Buying typically makes more financial sense if you're planning to stay for at least 3–5 years. Transaction costs on both sides can reduce equity gains significantly if you sell sooner.
Lenders typically look for consistent employment history. If you're between roles or recently self-employed, it may be worth waiting until your financial picture is more settled before applying.
Getting clear on your priorities before searching saves time and helps you move decisively when the right property appears. It's worth being honest about what you genuinely need versus what would simply be nice.
Commute, schools, outdoor access, price point — knowing your geographic priorities helps narrow listings to the ones most likely to fit your situation.
If you've not previously owned a home, several government programs exist that may reduce your upfront costs meaningfully. Eligibility rules, thresholds, and program details change — the figures below reflect commonly cited parameters, but verifying current details with a qualified professional before acting on them is important.
Allows eligible first-time buyers to save up to $8,000/year (max $40,000 lifetime) for a qualifying home purchase. Contributions are tax-deductible and qualifying withdrawals are tax-free. Opening one early can meaningfully increase its value.

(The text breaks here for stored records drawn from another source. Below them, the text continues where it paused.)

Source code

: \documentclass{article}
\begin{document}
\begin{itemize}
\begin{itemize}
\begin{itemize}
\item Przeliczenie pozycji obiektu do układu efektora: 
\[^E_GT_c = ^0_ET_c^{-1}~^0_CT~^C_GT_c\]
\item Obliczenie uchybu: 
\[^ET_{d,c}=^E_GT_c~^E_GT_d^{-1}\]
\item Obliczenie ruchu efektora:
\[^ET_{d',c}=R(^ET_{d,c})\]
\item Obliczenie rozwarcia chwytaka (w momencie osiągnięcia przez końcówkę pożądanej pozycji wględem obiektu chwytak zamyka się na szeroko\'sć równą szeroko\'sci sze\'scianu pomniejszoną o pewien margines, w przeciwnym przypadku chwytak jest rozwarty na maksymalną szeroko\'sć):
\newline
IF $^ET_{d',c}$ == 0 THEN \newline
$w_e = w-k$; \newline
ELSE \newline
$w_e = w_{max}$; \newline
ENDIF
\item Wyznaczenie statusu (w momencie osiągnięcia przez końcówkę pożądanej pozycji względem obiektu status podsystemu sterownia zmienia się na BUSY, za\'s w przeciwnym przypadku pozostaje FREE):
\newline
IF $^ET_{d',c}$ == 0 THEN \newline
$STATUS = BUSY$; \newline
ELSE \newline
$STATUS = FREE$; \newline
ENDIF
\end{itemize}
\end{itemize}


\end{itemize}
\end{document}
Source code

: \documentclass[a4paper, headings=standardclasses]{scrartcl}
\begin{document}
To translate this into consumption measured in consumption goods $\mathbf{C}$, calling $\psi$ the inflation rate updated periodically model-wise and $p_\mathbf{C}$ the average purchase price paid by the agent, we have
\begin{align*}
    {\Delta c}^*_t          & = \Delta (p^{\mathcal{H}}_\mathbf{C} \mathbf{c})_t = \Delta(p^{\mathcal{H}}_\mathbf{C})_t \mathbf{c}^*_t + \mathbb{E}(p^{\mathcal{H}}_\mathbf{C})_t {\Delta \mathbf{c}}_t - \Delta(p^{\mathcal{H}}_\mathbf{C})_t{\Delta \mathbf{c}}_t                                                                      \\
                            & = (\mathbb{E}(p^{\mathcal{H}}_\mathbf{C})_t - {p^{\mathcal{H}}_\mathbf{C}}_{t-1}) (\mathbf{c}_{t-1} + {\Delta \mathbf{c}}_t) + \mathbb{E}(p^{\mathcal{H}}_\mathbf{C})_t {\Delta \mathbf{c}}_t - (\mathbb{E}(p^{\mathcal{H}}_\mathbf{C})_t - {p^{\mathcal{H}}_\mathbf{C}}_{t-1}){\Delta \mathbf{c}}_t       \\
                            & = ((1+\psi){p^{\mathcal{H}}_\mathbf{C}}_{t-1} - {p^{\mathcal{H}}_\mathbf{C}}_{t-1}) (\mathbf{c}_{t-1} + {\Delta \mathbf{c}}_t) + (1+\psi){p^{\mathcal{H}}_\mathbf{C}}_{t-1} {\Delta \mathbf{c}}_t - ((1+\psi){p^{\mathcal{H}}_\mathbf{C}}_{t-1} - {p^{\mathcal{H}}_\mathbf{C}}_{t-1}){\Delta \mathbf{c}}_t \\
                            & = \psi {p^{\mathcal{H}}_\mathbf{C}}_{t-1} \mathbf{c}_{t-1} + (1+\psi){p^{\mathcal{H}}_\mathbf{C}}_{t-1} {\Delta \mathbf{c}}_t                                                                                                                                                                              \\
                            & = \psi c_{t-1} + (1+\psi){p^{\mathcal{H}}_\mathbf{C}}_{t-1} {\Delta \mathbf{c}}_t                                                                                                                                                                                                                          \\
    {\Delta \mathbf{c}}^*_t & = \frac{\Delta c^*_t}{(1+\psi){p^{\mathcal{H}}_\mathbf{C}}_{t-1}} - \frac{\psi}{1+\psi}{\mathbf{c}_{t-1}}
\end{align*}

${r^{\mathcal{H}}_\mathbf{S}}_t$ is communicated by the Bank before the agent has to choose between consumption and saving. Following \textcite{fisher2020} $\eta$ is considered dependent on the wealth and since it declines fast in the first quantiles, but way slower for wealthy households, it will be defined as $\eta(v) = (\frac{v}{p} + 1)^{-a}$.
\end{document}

Allows eligible first-time buyers to withdraw up to $60,000 from RRSPs tax-free toward a qualifying purchase. Repayment is required starting the second year after withdrawal, spread over 15 years.
A federal non-refundable tax credit up to $10,000, worth approximately $1,500 back on your return. Claimed in the year of purchase. Verify current eligibility criteria with an accountant or tax professional.
Eligible first-time BC buyers may be exempt from property transfer tax on homes up to certain thresholds — generally $500,000 for resale with partial exemptions to $525,000, and $800,000 for new builds. Thresholds change; confirm current limits before relying on them.
Buyers of newly built homes may qualify for a partial GST rebate. The rebate phases out above certain purchase price thresholds. Eligibility and amounts are worth confirming with your lawyer or accountant before closing.
Once you own and occupy a home as your principal residence, you may qualify for a reduction in your annual property tax. Applies to primary residences; confirm eligibility and application deadlines with BC Assessment.
Not all properties carry the same considerations, and market conditions vary meaningfully from one period to the next. Knowing what type of property you're buying and what kind of market you're buying in shapes both your budget and your approach when making an offer.
Standalone house on its own lot. Maximum privacy and flexibility, but also the most maintenance responsibility and typically the highest entry price.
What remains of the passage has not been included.